Calculator Inputs
Enter values separated by commas, spaces, semicolons, pipes, or new lines.
Formula Used
Chi-square statistic:
χ² = Σ ((Oᵢ - Eᵢ)² / Eᵢ)
Degrees of freedom:
df = k - 1 - m
Where: Oᵢ is observed count, Eᵢ is expected count, k is number of categories, and m is estimated parameters.
Effect size: Cohen's w = √(χ² / N)
How to Use This Calculator
- Enter observed category counts in the first box.
- Enter expected counts, probabilities, or percentages in the second box.
- Add category labels if you want clearer tables and charts.
- Select the expected value type.
- Choose whether expected values should be scaled or normalized.
- Enter the alpha level, such as 0.05.
- Add estimated parameter adjustment when needed.
- Click calculate, then review the result above the form.

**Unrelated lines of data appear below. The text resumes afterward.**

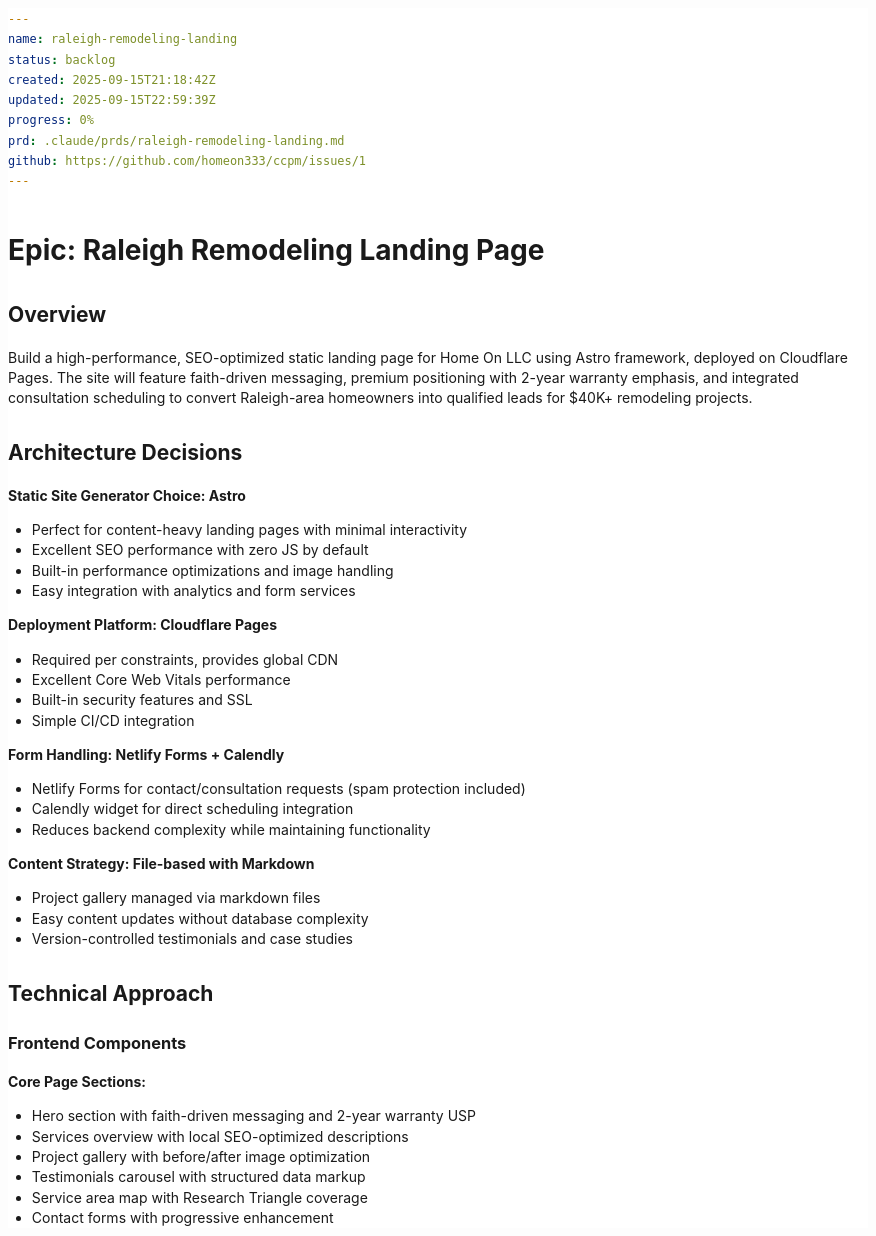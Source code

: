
 ```yaml
---
name: raleigh-remodeling-landing
status: backlog
created: 2025-09-15T21:18:42Z
updated: 2025-09-15T22:59:39Z
progress: 0%
prd: .claude/prds/raleigh-remodeling-landing.md
github: https://github.com/homeon333/ccpm/issues/1
---
```


# Epic: Raleigh Remodeling Landing Page

## Overview

Build a high-performance, SEO-optimized static landing page for Home On LLC using Astro framework, deployed on Cloudflare Pages. The site will feature faith-driven messaging, premium positioning with 2-year warranty emphasis, and integrated consultation scheduling to convert Raleigh-area homeowners into qualified leads for $40K+ remodeling projects.

## Architecture Decisions

**Static Site Generator Choice: Astro**
- Perfect for content-heavy landing pages with minimal interactivity
- Excellent SEO performance with zero JS by default
- Built-in performance optimizations and image handling
- Easy integration with analytics and form services

**Deployment Platform: Cloudflare Pages**
- Required per constraints, provides global CDN
- Excellent Core Web Vitals performance
- Built-in security features and SSL
- Simple CI/CD integration

**Form Handling: Netlify Forms + Calendly**
- Netlify Forms for contact/consultation requests (spam protection included)
- Calendly widget for direct scheduling integration
- Reduces backend complexity while maintaining functionality

**Content Strategy: File-based with Markdown**
- Project gallery managed via markdown files
- Easy content updates without database complexity
- Version-controlled testimonials and case studies

## Technical Approach

### Frontend Components

**Core Page Sections:**
- Hero section with faith-driven messaging and 2-year warranty USP
- Services overview with local SEO-optimized descriptions
- Project gallery with before/after image optimization
- Testimonials carousel with structured data markup
- Service area map with Research Triangle coverage
- Contact forms with progressive enhancement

- Use CSV or PDF buttons to save the report.
Example Data Table
| Category | Observed Count | Expected Count | Use Case |
|---|---|---|---|
| Red | 18 | 20 | Product color share |
| Blue | 22 | 20 | Product color share |
| Green | 20 | 20 | Product color share |
| Yellow | 25 | 20 | Product color share |
| Purple | 15 | 20 | Product color share |
Understanding the Goodness of Fit Test
A chi square goodness of fit test checks one categorical variable. It compares observed counts with expected counts. The expected counts may come from theory, history, market share, genetics, or a target distribution. The test asks whether the visible differences are small enough to be random variation.
Why the Test Matters
This calculator helps when data is grouped into classes. You can test dice rolls, survey choices, product defects, color ratios, website clicks, or customer segments. It shows the total statistic, degrees of freedom, p-value, and decision. It also shows each category contribution. That helps you see which classes drive the mismatch.
Reading the Results
A small chi square statistic means the observed pattern is close to the expected pattern. A large statistic means the gap is stronger. The p-value gives the chance of seeing a mismatch this large, assuming the expected model is true. If the p-value is below alpha, the result is statistically significant. The null model is rejected for that alpha level.
Using Residuals
Residuals make the output easier to inspect. A positive residual means the observed count is above the expected count. A negative residual means it is below the expected count. Larger absolute residuals deserve attention. They often identify categories that need review, cleaning, or deeper research.
Practical Checks
Use counts, not percentages, in the observed field. Expected counts should usually be at least five. Very small expected counts can weaken the test. Combine rare categories when it makes practical sense. Do not use overlapping categories. Every observation should belong to one class only.
Reporting Guidance
A clear report should include the statistic, degrees of freedom, p-value, alpha, sample size, and decision. Mention how expected counts were formed. If parameters were estimated from the same data, reduce degrees of freedom using the adjustment field. Export the table for records. Use the chart to explain results to nontechnical readers.
Limitations
The test does not prove why differences exist. It only signals whether the pattern departs from the expected model. Review sampling method, independence, and data quality before taking action. Strong statistics are useful, but context still matters in every report.
FAQs
1. What does this calculator test?
It tests whether observed category counts match an expected distribution. The output includes the chi-square statistic, degrees of freedom, p-value, critical value, residuals, and a decision based on the selected alpha level.
2. Should I enter counts or percentages?
Observed values should be counts. Expected values can be counts, probabilities, or percentages. Select the correct expected value type before calculating, so the page can convert expected values properly.
3. What is the null hypothesis?
The null hypothesis says the observed counts follow the expected distribution. A low p-value suggests the observed pattern is unlikely under that expected model.
4. What does a small p-value mean?
A small p-value means the observed and expected counts differ more than random variation would usually allow. If p is below alpha, reject the null hypothesis.
5. Why are residuals shown?
Residuals show which categories are above or below their expected values. Large positive or negative residuals identify categories that contribute heavily to the total statistic.
6. What if expected counts are below five?
Small expected counts can make the approximation less reliable. Consider combining rare categories when it is logical and does not damage the meaning of the analysis.
7. What is the estimated parameters adjustment?
Use it when expected values depend on parameters estimated from the same sample. Each estimated parameter usually reduces degrees of freedom by one.
8. Can I export the report?
Yes. After calculating, use the CSV button for spreadsheet work. Use the PDF button for a formatted report with summary statistics and category results.